* [WHAT YOU WILL DO] Among the entries below, only the lines starting at the one with "## Why is my" and ending at the one with "The propane heater", both included, are to be printed exactly.

─── LISTED ENTRIES ───

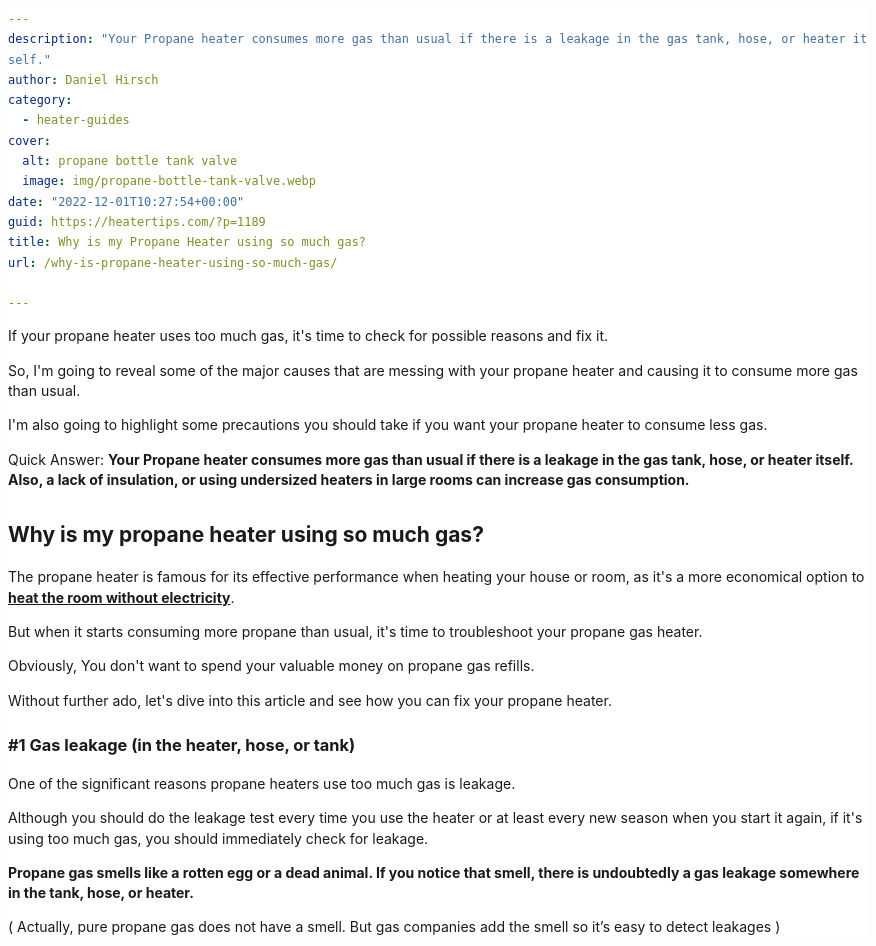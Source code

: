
 ```yaml
---
description: "Your Propane heater consumes more gas than usual if there is a leakage in the gas tank, hose, or heater itself."
author: Daniel Hirsch
category:
  - heater-guides
cover:
  alt: propane bottle tank valve
  image: img/propane-bottle-tank-valve.webp
date: "2022-12-01T10:27:54+00:00"
guid: https://heatertips.com/?p=1189
title: Why is my Propane Heater using so much gas?
url: /why-is-propane-heater-using-so-much-gas/

---
```

If your propane heater uses too much gas, it's time to check for possible reasons and fix it.

So, I'm going to reveal some of the major causes that are messing with your propane heater and causing it to consume more gas than usual.

I'm also going to highlight some precautions you should take if you want your propane heater to consume less gas.

Quick Answer: **Your Propane heater consumes more gas than usual if there is a leakage in the gas tank, hose, or heater itself. Also, a lack of insulation, or using undersized heaters in large rooms can increase gas consumption.**

## Why is my propane heater using so much gas?

The propane heater is famous for its effective performance when heating your house or room, as it's a more economical option to [**heat the room without electricity**](/how-to-heat-room-without-electricity/).

But when it starts consuming more propane than usual, it's time to troubleshoot your propane gas heater.

Obviously, You don't want to spend your valuable money on propane gas refills.

Without further ado, let's dive into this article and see how you can fix your propane heater.

### \#1 Gas leakage (in the heater, hose, or tank)

One of the significant reasons propane heaters use too much gas is leakage.

Although you should do the leakage test every time you use the heater or at least every new season when you start it again, if it's using too much gas, you should immediately check for leakage.

**Propane gas smells like a rotten egg or a dead animal. If you notice that smell, there is undoubtedly a gas leakage somewhere in the tank, hose, or heater.**

( Actually, pure propane gas does not have a smell. But gas companies add the smell so it’s easy to detect leakages )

───

* [OUTPUT]
## Why is my propane heater using so much gas?

The propane heater is famous for its effective performance when heating your house or room, as it's a more economical option to [**heat the room without electricity**](/how-to-heat-room-without-electricity/).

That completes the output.